Bolsonaro tem sido contido, aqui e ali, pelo Congresso Nacional e pelo Supremo Tribunal Federal. Mas, até agora, nada que fizesse com que repensasse seu comportamento pouco republicano quanto às instituições e dignificasse o cargo que ocupa. Em outras palavras, enquanto o país vinha assistido a uma sequência de reações frouxas, Bolsonaro ia testando os limites dos Três Poderes.

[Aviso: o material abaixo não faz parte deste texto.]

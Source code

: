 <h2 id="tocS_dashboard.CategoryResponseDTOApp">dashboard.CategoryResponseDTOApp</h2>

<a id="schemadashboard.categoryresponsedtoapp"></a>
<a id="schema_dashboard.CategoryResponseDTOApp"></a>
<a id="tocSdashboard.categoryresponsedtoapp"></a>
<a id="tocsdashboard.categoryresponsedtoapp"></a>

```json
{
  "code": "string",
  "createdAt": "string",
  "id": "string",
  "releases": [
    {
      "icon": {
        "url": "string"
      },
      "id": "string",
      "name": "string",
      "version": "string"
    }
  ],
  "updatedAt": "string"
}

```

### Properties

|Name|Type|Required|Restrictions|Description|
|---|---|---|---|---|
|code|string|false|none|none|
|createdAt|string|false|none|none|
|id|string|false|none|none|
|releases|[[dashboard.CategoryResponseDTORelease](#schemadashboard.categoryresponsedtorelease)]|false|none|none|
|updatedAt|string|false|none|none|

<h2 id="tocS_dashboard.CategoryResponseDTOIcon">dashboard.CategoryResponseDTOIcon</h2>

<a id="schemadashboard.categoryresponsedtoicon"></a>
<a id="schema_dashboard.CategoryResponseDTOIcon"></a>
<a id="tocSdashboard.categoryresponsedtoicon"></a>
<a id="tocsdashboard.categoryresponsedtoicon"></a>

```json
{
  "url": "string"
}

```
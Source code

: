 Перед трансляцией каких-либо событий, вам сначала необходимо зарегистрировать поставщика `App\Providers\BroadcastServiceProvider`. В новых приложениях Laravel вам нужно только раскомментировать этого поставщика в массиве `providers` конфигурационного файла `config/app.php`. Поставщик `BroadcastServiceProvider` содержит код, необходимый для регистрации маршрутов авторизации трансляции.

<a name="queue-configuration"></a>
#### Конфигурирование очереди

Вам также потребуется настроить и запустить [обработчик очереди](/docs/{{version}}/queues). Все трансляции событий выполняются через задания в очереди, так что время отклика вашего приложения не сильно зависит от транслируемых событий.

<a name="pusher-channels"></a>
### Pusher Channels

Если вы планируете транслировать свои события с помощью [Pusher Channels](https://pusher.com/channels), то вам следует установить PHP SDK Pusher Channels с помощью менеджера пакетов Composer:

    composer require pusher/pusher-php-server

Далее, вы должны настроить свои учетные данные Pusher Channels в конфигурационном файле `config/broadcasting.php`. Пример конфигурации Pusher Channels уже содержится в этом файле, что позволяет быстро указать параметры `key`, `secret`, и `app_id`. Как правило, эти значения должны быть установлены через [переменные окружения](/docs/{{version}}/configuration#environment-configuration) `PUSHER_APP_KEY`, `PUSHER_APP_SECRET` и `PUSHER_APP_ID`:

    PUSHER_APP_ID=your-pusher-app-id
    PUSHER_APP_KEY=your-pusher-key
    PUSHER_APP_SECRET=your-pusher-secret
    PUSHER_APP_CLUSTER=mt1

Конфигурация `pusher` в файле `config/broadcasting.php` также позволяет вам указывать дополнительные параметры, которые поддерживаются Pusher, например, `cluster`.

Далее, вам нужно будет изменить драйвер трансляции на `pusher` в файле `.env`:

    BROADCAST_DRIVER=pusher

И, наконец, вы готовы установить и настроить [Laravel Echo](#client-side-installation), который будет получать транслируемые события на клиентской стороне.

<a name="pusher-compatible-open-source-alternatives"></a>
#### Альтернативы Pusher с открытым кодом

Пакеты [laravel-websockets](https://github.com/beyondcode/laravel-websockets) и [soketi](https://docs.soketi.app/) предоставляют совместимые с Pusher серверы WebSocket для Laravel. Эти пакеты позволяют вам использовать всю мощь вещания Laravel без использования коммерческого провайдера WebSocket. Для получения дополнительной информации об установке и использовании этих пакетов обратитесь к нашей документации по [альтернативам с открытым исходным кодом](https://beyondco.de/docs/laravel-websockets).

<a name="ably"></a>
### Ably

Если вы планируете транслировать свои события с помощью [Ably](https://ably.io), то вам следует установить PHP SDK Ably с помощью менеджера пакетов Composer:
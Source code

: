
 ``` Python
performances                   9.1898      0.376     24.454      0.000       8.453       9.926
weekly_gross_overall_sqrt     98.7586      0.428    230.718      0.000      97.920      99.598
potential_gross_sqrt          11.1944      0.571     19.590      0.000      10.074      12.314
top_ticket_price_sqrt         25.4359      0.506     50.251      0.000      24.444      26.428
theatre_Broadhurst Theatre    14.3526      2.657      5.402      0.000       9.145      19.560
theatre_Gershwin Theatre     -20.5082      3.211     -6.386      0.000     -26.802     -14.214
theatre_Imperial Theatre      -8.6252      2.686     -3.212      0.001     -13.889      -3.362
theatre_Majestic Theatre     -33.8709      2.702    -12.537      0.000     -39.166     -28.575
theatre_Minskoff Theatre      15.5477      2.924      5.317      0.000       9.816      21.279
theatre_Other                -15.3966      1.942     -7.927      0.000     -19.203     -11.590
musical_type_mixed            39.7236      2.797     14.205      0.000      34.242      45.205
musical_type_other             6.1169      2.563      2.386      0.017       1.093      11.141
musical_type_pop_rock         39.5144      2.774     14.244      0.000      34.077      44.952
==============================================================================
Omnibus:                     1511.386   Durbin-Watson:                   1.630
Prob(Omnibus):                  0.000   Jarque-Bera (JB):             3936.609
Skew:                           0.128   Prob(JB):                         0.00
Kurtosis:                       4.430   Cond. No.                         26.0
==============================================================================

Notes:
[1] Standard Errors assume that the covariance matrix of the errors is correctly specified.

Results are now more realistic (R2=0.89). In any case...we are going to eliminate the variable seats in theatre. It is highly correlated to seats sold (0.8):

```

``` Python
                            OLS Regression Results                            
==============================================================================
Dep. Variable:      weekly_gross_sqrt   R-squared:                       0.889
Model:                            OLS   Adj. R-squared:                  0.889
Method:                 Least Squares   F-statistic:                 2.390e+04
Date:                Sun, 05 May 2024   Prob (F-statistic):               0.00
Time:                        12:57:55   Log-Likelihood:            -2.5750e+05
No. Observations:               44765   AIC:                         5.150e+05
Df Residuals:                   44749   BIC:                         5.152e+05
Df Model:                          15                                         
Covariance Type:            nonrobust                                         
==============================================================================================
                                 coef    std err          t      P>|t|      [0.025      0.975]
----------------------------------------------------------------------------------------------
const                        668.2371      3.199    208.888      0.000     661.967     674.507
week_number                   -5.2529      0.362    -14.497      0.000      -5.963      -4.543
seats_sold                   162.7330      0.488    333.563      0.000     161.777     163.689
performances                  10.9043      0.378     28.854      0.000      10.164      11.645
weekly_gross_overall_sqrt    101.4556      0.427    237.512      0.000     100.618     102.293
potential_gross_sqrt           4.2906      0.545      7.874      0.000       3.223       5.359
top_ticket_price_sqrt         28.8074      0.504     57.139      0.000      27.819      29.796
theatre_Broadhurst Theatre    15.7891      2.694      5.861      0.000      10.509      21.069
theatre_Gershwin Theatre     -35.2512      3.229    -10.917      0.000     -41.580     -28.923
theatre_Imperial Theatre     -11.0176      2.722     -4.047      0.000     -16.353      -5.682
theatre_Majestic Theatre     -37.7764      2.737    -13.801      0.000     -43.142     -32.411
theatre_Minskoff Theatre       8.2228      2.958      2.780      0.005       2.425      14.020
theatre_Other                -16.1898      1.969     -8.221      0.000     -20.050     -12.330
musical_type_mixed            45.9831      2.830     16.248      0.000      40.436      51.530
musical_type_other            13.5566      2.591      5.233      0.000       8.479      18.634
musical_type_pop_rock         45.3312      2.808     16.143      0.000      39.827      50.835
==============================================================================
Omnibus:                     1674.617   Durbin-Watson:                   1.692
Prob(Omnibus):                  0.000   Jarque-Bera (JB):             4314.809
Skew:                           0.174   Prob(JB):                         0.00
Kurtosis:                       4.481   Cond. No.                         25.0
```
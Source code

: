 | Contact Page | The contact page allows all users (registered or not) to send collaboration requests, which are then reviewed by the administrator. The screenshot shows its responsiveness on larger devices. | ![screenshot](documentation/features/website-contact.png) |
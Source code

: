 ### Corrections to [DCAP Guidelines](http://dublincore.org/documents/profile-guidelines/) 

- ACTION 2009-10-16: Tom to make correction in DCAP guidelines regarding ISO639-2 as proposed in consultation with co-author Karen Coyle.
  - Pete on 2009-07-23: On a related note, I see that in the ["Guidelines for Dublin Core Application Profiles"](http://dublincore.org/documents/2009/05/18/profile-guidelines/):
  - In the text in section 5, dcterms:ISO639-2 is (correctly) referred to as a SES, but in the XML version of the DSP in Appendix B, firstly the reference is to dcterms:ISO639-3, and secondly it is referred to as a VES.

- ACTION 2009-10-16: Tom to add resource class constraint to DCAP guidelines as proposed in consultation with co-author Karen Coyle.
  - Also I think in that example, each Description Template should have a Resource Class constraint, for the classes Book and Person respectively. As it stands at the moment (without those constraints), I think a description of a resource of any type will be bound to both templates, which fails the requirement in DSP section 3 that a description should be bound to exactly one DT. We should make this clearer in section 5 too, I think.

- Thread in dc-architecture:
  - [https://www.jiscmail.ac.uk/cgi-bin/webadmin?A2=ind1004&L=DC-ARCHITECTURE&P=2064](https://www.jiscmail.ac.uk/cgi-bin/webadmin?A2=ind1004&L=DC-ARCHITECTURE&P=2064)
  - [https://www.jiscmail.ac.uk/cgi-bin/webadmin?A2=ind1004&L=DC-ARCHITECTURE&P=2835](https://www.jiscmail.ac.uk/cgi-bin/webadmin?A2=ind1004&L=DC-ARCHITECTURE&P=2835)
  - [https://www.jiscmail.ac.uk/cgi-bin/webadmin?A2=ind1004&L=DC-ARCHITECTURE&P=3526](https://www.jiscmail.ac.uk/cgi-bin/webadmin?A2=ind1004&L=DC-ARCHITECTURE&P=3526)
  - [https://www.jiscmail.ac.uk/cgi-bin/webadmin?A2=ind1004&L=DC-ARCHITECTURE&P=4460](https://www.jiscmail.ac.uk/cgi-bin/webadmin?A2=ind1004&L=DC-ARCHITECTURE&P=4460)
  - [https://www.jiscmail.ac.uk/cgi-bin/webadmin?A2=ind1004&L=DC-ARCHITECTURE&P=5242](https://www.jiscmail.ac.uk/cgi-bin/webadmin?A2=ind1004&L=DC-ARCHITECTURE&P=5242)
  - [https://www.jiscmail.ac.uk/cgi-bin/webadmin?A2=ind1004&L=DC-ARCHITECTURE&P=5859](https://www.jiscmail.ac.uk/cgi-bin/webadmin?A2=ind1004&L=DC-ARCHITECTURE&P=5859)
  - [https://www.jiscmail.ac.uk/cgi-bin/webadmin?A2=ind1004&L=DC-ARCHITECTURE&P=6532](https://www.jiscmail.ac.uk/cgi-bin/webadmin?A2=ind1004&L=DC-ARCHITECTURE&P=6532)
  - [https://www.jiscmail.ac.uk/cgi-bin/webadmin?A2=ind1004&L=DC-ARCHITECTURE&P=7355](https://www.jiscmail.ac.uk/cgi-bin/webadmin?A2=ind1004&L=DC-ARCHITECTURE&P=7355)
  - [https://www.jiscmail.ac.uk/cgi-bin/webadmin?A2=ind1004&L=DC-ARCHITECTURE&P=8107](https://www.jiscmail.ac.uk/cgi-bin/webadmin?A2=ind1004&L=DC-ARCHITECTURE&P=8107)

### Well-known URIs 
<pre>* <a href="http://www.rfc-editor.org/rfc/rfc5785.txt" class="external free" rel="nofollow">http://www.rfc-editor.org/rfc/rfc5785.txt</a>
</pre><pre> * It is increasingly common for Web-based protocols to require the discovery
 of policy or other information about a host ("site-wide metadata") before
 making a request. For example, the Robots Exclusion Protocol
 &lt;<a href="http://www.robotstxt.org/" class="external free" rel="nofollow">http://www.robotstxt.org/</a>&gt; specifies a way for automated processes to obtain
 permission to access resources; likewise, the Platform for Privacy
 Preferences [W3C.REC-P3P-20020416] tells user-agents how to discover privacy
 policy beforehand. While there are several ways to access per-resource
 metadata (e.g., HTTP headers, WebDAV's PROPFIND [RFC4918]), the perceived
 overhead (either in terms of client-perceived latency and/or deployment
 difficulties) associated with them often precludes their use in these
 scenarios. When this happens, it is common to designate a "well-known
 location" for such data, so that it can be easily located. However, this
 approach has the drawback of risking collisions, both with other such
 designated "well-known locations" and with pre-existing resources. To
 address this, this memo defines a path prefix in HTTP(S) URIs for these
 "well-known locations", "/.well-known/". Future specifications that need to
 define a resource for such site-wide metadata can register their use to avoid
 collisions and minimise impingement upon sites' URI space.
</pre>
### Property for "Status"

O "E daí? Lamento. Quer quer eu faça o quê? Eu sou Messias, mas não faço milagre" que Bolsonaro soltou, no último dia 28, sobre o recorde diário do número de mortes pela pandemia de coronavírus, também já havia sido pronunciado para as altas taxas de desemprego no ano passado. E tem o mesmo DNA do "foda-se" do general Augusto Heleno, ministro-chefe do Gabinete de Segurança Institucional, que virou mote de manifestação em nome do AI-5, do fechamento do Congresso e da prisão de ministros do Supremo. O "E daí?" também veio à tona quando o próprio presidente saudou atos que pediam um novo AI-5 nos dias 19 de abril e 15 de março. E quando, em outubro do ano passado, postou um vídeo chamando o STF e outras instituições de hienas. Ou quando Eduardo Bolsonaro, durante a campanha eleitoral de 2018, disse que bastava um cabo e um soldado para fechar o STF.

O projeto de país de Bolsonaro é um governo populista e autoritário. Nesse plano, as instituições que não podem ser domesticadas, são consideradas inimigas.

As instituições que deveriam proteger a elas mesmas e à democracia frente aos ataques perpetrados pelo clã têm focado suas ações em comentários e notas indignadas ou em respostas pontuais de seus membros. Parecem temer a fortaleza bolsonarista de um terço da população.

A decisão de Alexandre de Moraes – ironicamente, um dia após a fiel escudeira do presidente, deputada Carla Zambelli (PSL-SP), insinuar uma ligação do ministro com o PCC – pode ser uma linha traçada no chão.

Espera-se que ministros do Supremo, deputados federal e senadores cumpram sua função de fiscalizar e monitorar o Executivo. Isso não passa por firmar pactos e acordos em nome da governabilidade, como já foram propostos inclusive pelos presidentes dos Poderes, mas atuar conforme a Constituição Federal, contendo tentativas de transformar o país em um puxadinho do condomínio Vivendas da Barra e de todos os seus ilustres moradores.

Vivemos um vácuo de liderança no enfrentamento a uma pandemia mortal, o que está levando à morte milhares de brasileiros. Espera-se que, nesse contexto e mesmo diante de pressão, os ministros do STF não apaguem essa linha com os pés, fazendo de conta que nada aconteceu.